Antagonist's motive:__________________________________________________________________________________________________

Protagonist's background:______________________________________________________________________________________________
____________________________________________________________________________________________________________________

Protagonist's goal:____________________________________________________________________________________________________

Protagonist's motive:__________________________________________________________________________________________________

Primary plot twist:____________________________________________________________________________________________________
___________________________________________________________________________________________________________________

Secondary plot twist:__________________________________________________________________________________________________
___________________________________________________________________________________________________________________

Climax:______________________________________________________________________________________________________________
___________________________________________________________________________________________________________________

Resolution:___________________________________________________________________________________________________________
___________________________________________________________________________________________________________________



Copy and paste the antagonist/protagonist section for each character that fits in those categories and you have the basic plot structure applicable to pretty much any book.  For example, let's look at the first potter novel.  Caution, it's a bit of a spoiler, not that anyone hasn't either read or seen this by now.

Setting: Modern Day England, Hogwarts school of witchcraft and wizardry
Voldemort's background: dark wizard who waged war on the entire world, was defeated by the love of Lily Potter for her baby, Harry
Voldemort's goal: to regain his mortality and powers
Voldemort's motive: a neverending hatred for potter and a lust for power

Draco Malfoy: spoiled brat child of Death Eaters.
Malfoy's goal: to get potter kicked out of hogwarts
Malfoy's motive: revenge for his fallen lord and a general despise of anyone with a backbone
Professor Quirrel's background: repentant death eater turned schoolteacher
Quirrel's goal: get voldemort's body back
Quirrel's motive: get voldemort to cease posession of quirrel's body

Harry Potter's background: orphaned by voldemort's wand, lives among muggles
Potter's goal: stay alive by preventing voldemort from obtaining a new body
Potter's motive: vengeance for parents and will to live
Ronald Weasley's background: lives in huge wizarding household, son of ministry worker
Ron's goal: help harry in any way he can
Ron's motive: friendship and fear for his family

Hermione Granger's background: mudblood, loves studying wizarding past in effort to forget her muggle heritage
Granger's goal: graduate at the top of her class and keep the school she loves from being destroyed
Granger's motive: obsession with the truth and a search for ways to prove herself to be stronger than the purebloods around her
Albus Dumbledore's background: famed wizard and scholar, handpicked voldemort for hogwarts and feels somewhat responsible
Dumbledore's goal: save harry and keep voldemort at bay
dumbledore's motive: regret for the pain he caused harry by not defeating voldemort when he had a chance and a passion for his entire school and what it stands for.

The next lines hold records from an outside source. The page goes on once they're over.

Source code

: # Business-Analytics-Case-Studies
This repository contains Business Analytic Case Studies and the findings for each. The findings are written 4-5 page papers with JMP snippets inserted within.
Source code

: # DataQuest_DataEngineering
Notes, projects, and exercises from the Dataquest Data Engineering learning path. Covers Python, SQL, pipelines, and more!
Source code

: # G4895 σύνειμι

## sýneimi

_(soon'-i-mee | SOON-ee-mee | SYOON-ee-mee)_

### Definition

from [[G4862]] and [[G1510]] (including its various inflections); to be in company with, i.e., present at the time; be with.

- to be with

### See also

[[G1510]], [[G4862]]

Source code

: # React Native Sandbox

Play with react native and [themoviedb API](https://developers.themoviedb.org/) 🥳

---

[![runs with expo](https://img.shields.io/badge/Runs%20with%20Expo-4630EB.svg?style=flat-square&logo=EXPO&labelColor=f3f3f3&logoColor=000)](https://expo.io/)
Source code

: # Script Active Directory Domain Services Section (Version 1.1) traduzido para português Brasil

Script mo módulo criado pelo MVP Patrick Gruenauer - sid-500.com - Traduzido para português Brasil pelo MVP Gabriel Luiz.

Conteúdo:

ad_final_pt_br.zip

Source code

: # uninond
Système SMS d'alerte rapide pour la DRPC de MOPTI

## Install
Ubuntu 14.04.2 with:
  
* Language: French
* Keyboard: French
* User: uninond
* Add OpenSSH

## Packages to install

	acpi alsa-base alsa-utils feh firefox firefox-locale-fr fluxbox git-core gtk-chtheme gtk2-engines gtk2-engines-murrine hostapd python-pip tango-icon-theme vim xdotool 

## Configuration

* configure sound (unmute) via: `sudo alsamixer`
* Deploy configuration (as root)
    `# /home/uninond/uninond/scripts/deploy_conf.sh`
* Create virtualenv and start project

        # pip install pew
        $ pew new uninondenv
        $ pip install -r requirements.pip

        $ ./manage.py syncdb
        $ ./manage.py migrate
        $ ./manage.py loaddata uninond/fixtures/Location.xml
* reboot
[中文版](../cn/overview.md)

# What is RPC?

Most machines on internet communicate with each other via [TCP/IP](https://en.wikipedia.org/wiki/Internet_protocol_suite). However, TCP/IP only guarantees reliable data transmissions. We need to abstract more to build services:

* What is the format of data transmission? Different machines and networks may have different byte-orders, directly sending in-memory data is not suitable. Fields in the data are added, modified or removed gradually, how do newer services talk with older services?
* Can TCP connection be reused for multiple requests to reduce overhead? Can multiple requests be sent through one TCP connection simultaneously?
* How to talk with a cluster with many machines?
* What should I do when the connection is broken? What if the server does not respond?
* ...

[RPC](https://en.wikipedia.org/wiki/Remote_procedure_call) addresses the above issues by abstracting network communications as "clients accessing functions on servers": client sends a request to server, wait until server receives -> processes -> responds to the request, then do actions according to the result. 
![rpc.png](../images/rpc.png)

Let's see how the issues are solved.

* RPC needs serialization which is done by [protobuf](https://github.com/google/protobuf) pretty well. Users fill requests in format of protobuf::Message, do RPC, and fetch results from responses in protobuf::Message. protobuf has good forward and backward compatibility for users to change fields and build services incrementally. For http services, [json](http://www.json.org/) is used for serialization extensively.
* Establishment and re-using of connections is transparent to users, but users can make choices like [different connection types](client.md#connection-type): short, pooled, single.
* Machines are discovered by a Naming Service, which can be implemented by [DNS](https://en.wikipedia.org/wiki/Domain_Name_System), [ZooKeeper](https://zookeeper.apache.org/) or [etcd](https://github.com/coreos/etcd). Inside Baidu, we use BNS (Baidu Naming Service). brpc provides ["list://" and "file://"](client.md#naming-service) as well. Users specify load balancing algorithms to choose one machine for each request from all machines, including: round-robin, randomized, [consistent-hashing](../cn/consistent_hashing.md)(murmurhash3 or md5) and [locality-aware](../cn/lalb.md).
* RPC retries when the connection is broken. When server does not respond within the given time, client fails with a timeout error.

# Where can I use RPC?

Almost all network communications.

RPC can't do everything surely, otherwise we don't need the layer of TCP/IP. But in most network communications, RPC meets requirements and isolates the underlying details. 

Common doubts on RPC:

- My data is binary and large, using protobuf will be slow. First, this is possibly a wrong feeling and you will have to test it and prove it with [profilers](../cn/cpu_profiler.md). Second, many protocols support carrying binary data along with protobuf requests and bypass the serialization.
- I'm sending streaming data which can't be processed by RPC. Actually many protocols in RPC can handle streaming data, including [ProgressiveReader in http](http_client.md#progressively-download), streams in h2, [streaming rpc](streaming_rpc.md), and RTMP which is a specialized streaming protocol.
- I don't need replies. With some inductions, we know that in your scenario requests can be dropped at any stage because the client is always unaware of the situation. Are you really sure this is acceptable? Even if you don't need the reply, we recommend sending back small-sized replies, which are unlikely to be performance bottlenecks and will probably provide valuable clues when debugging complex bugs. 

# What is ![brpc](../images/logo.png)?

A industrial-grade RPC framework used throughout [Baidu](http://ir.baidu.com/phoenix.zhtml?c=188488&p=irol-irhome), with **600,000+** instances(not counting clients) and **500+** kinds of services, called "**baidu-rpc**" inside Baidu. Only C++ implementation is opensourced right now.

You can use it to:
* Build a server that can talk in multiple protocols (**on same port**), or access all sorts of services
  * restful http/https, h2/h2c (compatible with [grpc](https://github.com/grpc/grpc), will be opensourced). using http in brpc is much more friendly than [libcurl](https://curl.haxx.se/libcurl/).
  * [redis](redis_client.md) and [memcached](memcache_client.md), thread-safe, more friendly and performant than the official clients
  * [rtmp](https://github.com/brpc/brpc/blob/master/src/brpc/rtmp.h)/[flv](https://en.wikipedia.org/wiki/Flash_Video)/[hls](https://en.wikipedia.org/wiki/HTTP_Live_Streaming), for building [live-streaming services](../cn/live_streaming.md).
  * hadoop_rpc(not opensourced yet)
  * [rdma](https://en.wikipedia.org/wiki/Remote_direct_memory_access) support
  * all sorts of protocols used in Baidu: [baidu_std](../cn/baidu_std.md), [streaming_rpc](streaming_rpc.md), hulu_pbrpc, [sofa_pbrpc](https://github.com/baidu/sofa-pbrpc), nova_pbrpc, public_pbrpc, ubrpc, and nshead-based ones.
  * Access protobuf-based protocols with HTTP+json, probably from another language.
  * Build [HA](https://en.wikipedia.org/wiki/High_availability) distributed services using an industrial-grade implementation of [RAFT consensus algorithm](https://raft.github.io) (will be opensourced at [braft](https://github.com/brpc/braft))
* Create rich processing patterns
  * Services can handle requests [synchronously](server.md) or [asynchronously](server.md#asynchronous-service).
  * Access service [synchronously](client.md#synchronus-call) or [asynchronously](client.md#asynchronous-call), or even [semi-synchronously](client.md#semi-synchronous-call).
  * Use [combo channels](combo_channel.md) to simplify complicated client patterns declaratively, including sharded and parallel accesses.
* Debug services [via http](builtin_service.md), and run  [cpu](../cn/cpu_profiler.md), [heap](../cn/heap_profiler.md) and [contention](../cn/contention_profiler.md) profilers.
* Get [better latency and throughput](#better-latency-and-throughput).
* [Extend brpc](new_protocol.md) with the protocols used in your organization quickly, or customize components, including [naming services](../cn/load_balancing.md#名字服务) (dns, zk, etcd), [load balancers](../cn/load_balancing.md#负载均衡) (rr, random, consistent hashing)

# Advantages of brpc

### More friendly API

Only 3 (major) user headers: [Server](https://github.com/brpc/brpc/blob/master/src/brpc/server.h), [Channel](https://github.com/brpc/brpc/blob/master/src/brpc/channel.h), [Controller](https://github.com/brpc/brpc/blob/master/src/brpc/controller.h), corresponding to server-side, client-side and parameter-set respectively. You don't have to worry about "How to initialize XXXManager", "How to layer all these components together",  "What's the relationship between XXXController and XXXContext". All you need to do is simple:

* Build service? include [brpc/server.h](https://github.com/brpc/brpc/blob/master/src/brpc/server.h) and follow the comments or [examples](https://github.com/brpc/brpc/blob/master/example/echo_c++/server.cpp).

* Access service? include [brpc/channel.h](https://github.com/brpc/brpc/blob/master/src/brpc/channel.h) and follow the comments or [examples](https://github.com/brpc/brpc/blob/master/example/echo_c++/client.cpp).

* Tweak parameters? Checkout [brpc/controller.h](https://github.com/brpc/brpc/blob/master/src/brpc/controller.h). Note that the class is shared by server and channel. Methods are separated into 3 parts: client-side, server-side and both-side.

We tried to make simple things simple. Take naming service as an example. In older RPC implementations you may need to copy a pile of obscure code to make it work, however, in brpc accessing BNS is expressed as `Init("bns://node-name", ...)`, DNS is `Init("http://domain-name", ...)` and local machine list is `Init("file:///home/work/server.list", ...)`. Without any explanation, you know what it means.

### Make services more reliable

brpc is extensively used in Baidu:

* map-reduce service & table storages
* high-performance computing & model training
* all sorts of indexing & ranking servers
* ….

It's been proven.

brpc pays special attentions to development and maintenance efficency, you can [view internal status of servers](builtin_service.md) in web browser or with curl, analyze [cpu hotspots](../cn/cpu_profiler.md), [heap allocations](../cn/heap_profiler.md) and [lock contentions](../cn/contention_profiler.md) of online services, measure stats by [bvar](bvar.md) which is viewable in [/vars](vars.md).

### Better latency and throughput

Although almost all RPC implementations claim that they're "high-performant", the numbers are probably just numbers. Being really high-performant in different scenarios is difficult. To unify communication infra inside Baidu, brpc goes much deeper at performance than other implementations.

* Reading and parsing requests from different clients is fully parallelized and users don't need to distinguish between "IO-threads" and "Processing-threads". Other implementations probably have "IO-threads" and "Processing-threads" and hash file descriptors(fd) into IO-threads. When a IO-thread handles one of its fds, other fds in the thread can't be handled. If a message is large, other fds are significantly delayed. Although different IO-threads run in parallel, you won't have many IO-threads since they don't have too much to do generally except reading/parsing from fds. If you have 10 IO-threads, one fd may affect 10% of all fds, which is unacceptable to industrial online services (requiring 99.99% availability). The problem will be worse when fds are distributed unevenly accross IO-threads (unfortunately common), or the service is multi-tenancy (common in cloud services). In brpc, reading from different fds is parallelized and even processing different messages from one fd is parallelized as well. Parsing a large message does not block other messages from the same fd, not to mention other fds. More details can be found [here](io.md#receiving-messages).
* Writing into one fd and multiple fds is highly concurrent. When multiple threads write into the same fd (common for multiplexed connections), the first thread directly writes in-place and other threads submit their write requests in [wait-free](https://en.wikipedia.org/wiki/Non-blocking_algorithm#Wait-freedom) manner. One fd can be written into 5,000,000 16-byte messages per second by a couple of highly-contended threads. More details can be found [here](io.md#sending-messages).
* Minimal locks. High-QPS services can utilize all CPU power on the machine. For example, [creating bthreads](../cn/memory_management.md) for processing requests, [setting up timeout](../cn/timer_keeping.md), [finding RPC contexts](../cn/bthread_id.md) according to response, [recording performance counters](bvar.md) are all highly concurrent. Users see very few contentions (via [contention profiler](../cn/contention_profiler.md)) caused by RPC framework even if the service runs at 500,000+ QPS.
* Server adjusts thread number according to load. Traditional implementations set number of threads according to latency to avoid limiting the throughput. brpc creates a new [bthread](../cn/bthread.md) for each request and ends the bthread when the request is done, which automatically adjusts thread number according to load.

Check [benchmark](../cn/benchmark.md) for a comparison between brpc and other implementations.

Primary plot twist: Quirrel is hiding voldemort behind his turban
Secondary plot twist: Snape is on harry's side!
Secondary plot twist: voldemort needs harry to obtain the stone
Climax: Voldemort is waiting for harry in front of the Mirror of Irased.  Quirrel attacks, but finds that potter's scar combined with voldemort's soul is turning quirrel's body to dust
Resolution: Harry wakes up in hospital, everyone is a live, voldemort escaped once again


As you can see, it allows for a good amount of detail while at the same time leaving room for you to get creative.  The form is meant as a guideline, not a summary.  It's a tool.

Note that some things, like the main antagonist's past, may not even be referenced in your story.  However, it's always good to keep these things in mind as you're writing since they often reflect personality quirks and dialog.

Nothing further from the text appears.